What is needed
The full set of entries must be copied exactly.

Extracted data
•••••

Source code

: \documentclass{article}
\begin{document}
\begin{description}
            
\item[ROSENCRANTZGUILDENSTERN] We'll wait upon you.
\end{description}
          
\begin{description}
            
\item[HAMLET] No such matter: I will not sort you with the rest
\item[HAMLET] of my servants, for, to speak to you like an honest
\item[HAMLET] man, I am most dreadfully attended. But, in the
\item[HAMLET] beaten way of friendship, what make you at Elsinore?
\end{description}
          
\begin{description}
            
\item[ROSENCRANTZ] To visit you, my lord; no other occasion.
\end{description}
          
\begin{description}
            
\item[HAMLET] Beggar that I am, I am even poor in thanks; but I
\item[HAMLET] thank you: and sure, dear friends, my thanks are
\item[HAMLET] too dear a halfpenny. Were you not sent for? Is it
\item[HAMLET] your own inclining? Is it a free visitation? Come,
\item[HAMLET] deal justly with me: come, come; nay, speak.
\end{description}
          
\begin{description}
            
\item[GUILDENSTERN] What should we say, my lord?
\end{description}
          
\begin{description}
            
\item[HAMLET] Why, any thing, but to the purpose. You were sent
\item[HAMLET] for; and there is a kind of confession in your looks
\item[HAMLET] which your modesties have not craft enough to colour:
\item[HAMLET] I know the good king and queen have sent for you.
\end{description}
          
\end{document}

•••••

Answer for this exercise
Source code

: \documentclass{article}
\begin{document}
\begin{description}
            
\item[ROSENCRANTZGUILDENSTERN] We'll wait upon you.
\end{description}
          
\begin{description}
            
\item[HAMLET] No such matter: I will not sort you with the rest
\item[HAMLET] of my servants, for, to speak to you like an honest
\item[HAMLET] man, I am most dreadfully attended. But, in the
\item[HAMLET] beaten way of friendship, what make you at Elsinore?
\end{description}
          
\begin{description}
            
\item[ROSENCRANTZ] To visit you, my lord; no other occasion.
\end{description}
          
\begin{description}
            
\item[HAMLET] Beggar that I am, I am even poor in thanks; but I
\item[HAMLET] thank you: and sure, dear friends, my thanks are
\item[HAMLET] too dear a halfpenny. Were you not sent for? Is it
\item[HAMLET] your own inclining? Is it a free visitation? Come,
\item[HAMLET] deal justly with me: come, come; nay, speak.
\end{description}
          
\begin{description}
            
\item[GUILDENSTERN] What should we say, my lord?
\end{description}
          
\begin{description}
            
\item[HAMLET] Why, any thing, but to the purpose. You were sent
\item[HAMLET] for; and there is a kind of confession in your looks
\item[HAMLET] which your modesties have not craft enough to colour:
\item[HAMLET] I know the good king and queen have sent for you.
\end{description}
          
\end{document}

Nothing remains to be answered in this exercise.